◆ What you need to do ◆
A faithful copy of every record is needed here. Images must not appear in it.

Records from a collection

== Segment start ==

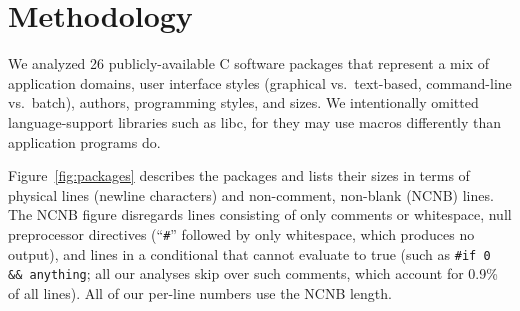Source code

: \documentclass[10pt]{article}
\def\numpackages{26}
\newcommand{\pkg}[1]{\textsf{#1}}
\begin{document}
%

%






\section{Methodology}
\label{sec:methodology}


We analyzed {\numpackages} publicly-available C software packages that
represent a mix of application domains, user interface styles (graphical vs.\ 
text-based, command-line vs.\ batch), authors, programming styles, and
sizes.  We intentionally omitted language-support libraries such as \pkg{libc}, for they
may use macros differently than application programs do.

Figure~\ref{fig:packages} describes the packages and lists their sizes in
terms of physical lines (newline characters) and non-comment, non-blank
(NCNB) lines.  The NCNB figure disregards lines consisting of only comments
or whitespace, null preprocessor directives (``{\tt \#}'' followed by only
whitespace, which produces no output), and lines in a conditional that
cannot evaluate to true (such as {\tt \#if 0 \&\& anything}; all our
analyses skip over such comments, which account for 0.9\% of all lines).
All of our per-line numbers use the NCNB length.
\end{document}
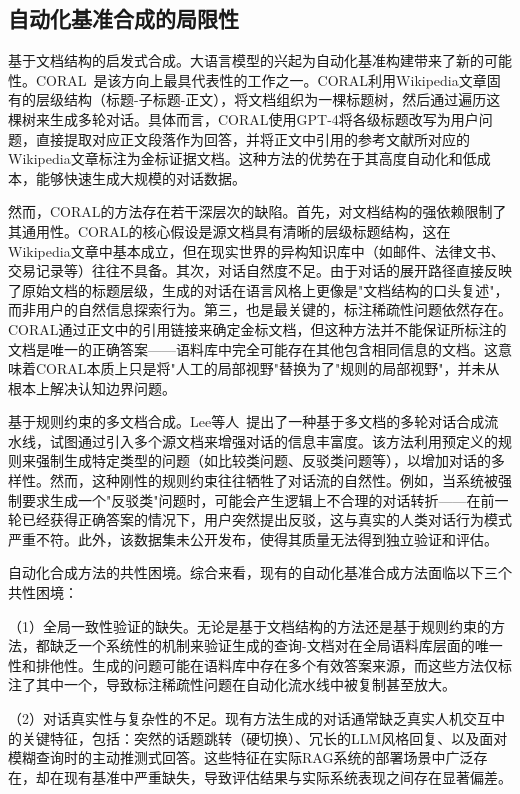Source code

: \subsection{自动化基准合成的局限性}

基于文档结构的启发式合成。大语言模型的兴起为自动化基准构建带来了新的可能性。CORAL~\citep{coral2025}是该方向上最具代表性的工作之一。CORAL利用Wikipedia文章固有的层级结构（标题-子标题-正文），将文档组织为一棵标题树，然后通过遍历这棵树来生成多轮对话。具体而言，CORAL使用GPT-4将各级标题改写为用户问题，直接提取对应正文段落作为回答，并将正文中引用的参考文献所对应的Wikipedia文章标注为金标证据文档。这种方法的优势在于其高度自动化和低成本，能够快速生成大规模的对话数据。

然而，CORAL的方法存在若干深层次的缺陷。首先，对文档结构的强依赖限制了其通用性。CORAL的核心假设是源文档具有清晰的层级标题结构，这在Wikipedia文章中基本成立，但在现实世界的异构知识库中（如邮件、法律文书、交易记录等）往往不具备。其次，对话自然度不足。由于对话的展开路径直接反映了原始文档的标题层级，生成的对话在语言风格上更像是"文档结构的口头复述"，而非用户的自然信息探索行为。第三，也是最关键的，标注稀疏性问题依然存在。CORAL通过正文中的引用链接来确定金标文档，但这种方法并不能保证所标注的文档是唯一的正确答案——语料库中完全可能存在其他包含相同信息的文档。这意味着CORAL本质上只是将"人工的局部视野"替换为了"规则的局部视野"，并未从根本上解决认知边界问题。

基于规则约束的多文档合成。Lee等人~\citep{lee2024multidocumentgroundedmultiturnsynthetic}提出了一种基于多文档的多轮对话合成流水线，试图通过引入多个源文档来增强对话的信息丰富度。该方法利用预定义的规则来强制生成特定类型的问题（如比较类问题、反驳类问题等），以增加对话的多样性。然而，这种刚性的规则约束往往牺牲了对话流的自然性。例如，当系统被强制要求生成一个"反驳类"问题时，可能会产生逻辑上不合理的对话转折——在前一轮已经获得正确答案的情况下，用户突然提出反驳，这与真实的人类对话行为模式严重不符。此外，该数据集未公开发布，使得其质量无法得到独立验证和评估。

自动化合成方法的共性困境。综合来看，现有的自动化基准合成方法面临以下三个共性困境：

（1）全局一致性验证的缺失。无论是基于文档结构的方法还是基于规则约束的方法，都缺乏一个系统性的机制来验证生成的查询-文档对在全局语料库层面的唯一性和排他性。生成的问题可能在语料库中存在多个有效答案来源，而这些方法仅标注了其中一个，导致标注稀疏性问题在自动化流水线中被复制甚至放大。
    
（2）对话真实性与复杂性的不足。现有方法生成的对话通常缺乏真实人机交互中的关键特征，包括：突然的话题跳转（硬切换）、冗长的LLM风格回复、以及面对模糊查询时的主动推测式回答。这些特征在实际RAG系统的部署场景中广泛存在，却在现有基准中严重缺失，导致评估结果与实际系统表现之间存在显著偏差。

== Segment end ==

◆ Written solution ◆
Source code

: \documentclass[10pt]{article}
\def\numpackages{26}
\newcommand{\pkg}[1]{\textsf{#1}}
\begin{document}
%

%






\section{Methodology}
\label{sec:methodology}


We analyzed {\numpackages} publicly-available C software packages that
represent a mix of application domains, user interface styles (graphical vs.\ 
text-based, command-line vs.\ batch), authors, programming styles, and
sizes.  We intentionally omitted language-support libraries such as \pkg{libc}, for they
may use macros differently than application programs do.

Figure~\ref{fig:packages} describes the packages and lists their sizes in
terms of physical lines (newline characters) and non-comment, non-blank
(NCNB) lines.  The NCNB figure disregards lines consisting of only comments
or whitespace, null preprocessor directives (``{\tt \#}'' followed by only
whitespace, which produces no output), and lines in a conditional that
cannot evaluate to true (such as {\tt \#if 0 \&\& anything}; all our
analyses skip over such comments, which account for 0.9\% of all lines).
All of our per-line numbers use the NCNB length.
\end{document}
Source code

: \subsection{自动化基准合成的局限性}

基于文档结构的启发式合成。大语言模型的兴起为自动化基准构建带来了新的可能性。CORAL~\citep{coral2025}是该方向上最具代表性的工作之一。CORAL利用Wikipedia文章固有的层级结构（标题-子标题-正文），将文档组织为一棵标题树，然后通过遍历这棵树来生成多轮对话。具体而言，CORAL使用GPT-4将各级标题改写为用户问题，直接提取对应正文段落作为回答，并将正文中引用的参考文献所对应的Wikipedia文章标注为金标证据文档。这种方法的优势在于其高度自动化和低成本，能够快速生成大规模的对话数据。

然而，CORAL的方法存在若干深层次的缺陷。首先，对文档结构的强依赖限制了其通用性。CORAL的核心假设是源文档具有清晰的层级标题结构，这在Wikipedia文章中基本成立，但在现实世界的异构知识库中（如邮件、法律文书、交易记录等）往往不具备。其次，对话自然度不足。由于对话的展开路径直接反映了原始文档的标题层级，生成的对话在语言风格上更像是"文档结构的口头复述"，而非用户的自然信息探索行为。第三，也是最关键的，标注稀疏性问题依然存在。CORAL通过正文中的引用链接来确定金标文档，但这种方法并不能保证所标注的文档是唯一的正确答案——语料库中完全可能存在其他包含相同信息的文档。这意味着CORAL本质上只是将"人工的局部视野"替换为了"规则的局部视野"，并未从根本上解决认知边界问题。

基于规则约束的多文档合成。Lee等人~\citep{lee2024multidocumentgroundedmultiturnsynthetic}提出了一种基于多文档的多轮对话合成流水线，试图通过引入多个源文档来增强对话的信息丰富度。该方法利用预定义的规则来强制生成特定类型的问题（如比较类问题、反驳类问题等），以增加对话的多样性。然而，这种刚性的规则约束往往牺牲了对话流的自然性。例如，当系统被强制要求生成一个"反驳类"问题时，可能会产生逻辑上不合理的对话转折——在前一轮已经获得正确答案的情况下，用户突然提出反驳，这与真实的人类对话行为模式严重不符。此外，该数据集未公开发布，使得其质量无法得到独立验证和评估。

自动化合成方法的共性困境。综合来看，现有的自动化基准合成方法面临以下三个共性困境：

（1）全局一致性验证的缺失。无论是基于文档结构的方法还是基于规则约束的方法，都缺乏一个系统性的机制来验证生成的查询-文档对在全局语料库层面的唯一性和排他性。生成的问题可能在语料库中存在多个有效答案来源，而这些方法仅标注了其中一个，导致标注稀疏性问题在自动化流水线中被复制甚至放大。
    
（2）对话真实性与复杂性的不足。现有方法生成的对话通常缺乏真实人机交互中的关键特征，包括：突然的话题跳转（硬切换）、冗长的LLM风格回复、以及面对模糊查询时的主动推测式回答。这些特征在实际RAG系统的部署场景中广泛存在，却在现有基准中严重缺失，导致评估结果与实际系统表现之间存在显著偏差。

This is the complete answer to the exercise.